Paper No. 8
Presentation Time: 5:00 PM

TO INTERPRET THE EARTH: STAN SCHUMM'S GEOPHILOSOPHY


BAKER, Victor R., Department of Hydrology and Atmospheric Sciences, University of Arizona, Tucson, AZ 85721-0011, baker@email.arizona.edu

Grove Karl Gilbert (1843-1918) once observed, “…whoever in publishing the result of a scientific inquiry sets forth at the same time the process by which it was attained, contributes doubly to the cause of science.” He added (Gilbert, 1886, The Inculcation of Scientific Method by Example, p. 288), “The investigator becomes an educator when in giving his work to the world he describes the route by which his end was reached.” Stanley A. Schumm contributed much valuable scientific work to the world, including a number of the fundamental concepts for modern geomorphology, but he also wrote extensively on the philosophical and methodological issues related to that work. His 1991 book To interpret the Earth: Ten Ways to be Wrong builds upon a 1985 paper, “Extrapolation and Explanation in Geomorphology: Seven Reasons for Geologic Uncertainty”, published in Transactions, Japanese Geomorphological Union.
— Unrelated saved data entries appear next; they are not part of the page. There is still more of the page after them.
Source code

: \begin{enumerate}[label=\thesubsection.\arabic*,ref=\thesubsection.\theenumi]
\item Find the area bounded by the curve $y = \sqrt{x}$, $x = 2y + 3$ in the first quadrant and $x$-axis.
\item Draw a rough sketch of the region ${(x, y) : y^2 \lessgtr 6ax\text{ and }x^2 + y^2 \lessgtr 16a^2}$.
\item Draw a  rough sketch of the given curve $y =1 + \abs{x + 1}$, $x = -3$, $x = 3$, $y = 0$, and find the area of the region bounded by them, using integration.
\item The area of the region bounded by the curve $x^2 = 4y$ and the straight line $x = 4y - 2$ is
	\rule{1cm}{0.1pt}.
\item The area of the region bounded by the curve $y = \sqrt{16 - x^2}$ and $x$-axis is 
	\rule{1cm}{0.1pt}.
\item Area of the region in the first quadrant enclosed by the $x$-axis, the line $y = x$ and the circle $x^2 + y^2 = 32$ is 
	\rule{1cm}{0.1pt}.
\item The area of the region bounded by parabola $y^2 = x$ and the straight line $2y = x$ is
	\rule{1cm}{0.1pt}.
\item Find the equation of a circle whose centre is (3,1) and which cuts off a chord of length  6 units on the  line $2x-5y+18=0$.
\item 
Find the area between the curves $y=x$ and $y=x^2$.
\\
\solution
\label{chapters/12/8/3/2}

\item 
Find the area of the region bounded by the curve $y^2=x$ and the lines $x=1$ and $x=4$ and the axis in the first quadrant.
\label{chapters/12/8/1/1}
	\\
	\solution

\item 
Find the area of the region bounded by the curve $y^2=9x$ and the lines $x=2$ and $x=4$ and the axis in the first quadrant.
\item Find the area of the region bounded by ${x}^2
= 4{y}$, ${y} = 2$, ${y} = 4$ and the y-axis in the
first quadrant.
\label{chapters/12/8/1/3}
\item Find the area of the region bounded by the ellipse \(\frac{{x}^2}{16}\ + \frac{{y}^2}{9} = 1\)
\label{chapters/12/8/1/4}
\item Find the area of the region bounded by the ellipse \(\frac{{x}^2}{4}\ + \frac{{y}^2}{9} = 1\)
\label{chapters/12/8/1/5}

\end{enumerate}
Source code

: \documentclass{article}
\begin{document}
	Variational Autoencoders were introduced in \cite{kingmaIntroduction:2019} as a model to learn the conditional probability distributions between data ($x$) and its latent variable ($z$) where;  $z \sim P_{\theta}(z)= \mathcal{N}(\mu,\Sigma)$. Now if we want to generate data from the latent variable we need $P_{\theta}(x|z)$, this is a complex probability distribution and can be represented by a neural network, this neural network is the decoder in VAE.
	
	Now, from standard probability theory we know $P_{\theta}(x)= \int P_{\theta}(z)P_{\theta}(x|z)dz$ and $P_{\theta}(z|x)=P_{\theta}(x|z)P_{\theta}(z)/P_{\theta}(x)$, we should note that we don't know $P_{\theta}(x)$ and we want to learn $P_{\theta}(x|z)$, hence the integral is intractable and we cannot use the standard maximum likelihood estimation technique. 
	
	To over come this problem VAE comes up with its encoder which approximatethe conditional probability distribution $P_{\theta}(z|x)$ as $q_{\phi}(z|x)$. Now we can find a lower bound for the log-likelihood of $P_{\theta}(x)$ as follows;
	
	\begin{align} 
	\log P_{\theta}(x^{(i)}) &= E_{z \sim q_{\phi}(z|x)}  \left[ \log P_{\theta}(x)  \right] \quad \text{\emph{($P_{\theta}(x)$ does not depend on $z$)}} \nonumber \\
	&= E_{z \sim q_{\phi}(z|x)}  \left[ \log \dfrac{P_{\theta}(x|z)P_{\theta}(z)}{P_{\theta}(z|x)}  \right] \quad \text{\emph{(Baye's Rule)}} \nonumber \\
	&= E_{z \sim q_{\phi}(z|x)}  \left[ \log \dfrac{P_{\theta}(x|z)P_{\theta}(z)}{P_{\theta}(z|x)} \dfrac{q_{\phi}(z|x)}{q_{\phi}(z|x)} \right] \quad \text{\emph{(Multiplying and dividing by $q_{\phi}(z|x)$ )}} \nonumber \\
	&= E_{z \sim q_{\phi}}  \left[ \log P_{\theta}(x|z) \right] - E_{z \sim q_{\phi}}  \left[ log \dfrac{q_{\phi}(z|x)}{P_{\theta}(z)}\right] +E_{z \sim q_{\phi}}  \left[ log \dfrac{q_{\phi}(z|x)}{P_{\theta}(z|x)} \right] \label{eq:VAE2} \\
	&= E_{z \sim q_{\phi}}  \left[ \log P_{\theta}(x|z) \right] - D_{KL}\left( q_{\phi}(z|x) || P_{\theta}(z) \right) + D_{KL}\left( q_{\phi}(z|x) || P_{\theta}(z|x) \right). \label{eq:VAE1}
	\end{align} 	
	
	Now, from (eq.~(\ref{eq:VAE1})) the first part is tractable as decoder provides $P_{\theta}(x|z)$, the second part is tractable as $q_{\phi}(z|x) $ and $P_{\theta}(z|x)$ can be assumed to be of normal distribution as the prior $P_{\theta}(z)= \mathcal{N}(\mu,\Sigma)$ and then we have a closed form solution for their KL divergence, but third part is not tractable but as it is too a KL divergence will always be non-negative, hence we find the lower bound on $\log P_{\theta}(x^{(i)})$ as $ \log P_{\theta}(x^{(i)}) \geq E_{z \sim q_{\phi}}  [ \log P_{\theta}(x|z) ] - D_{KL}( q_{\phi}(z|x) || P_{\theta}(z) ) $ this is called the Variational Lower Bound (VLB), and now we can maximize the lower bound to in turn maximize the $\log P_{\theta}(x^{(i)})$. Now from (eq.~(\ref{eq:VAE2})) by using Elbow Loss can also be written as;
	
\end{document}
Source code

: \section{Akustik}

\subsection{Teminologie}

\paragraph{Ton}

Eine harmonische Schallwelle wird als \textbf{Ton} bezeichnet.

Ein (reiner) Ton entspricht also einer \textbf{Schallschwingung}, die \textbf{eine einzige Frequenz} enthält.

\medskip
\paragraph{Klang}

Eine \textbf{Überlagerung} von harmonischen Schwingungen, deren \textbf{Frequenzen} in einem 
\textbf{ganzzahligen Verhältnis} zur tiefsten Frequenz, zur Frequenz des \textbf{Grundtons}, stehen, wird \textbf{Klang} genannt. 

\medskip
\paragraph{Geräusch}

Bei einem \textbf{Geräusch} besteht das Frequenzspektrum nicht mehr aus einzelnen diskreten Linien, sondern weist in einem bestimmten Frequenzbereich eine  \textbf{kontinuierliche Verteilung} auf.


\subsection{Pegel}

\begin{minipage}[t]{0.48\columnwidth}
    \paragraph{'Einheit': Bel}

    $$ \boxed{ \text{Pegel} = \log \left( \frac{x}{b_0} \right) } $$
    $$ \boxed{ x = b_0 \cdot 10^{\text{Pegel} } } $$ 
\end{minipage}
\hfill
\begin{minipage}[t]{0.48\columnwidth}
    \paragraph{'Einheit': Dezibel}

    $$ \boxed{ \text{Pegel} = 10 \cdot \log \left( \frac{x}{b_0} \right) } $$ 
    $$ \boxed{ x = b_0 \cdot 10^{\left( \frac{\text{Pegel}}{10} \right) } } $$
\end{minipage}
Following in the footsteps of G.K. Gilbert, T.C. Chamberlin, William Morris Davis, Douglas Johnson, and J. Hoover Mackin, Schumm in his 1991 book sought to rectify the general condition that, “…geologists tend to go about their scientific endeavors without giving much thought to the manner in which they proceed” (Schumm, 1991, p. 2). To, “…question and understand very common ideas that all of us use everyday without thinking about them…” is the main concern of philosophy (Thomas Nagel, 1987, What Does it all Mean?). Schumm’s philosophy holds that extrapolations in geology largely derive from (1) a concept of geological uniformity (actualism), and (2) a specialized use of analogical reasoning. Schumm’s geophilosophical writings mainly deal with the complexity of geological problems and with the many pitfalls that can arise along the path toward what is today commonly presumed to be predictive understanding. Scientific accomplishments in Stanley Schumm’s geophilosophy are more appropriately based on an approach to problems rather than on specific scientific methods. That approach is no better exemplified than in the scientific work of Stanley A. Schumm.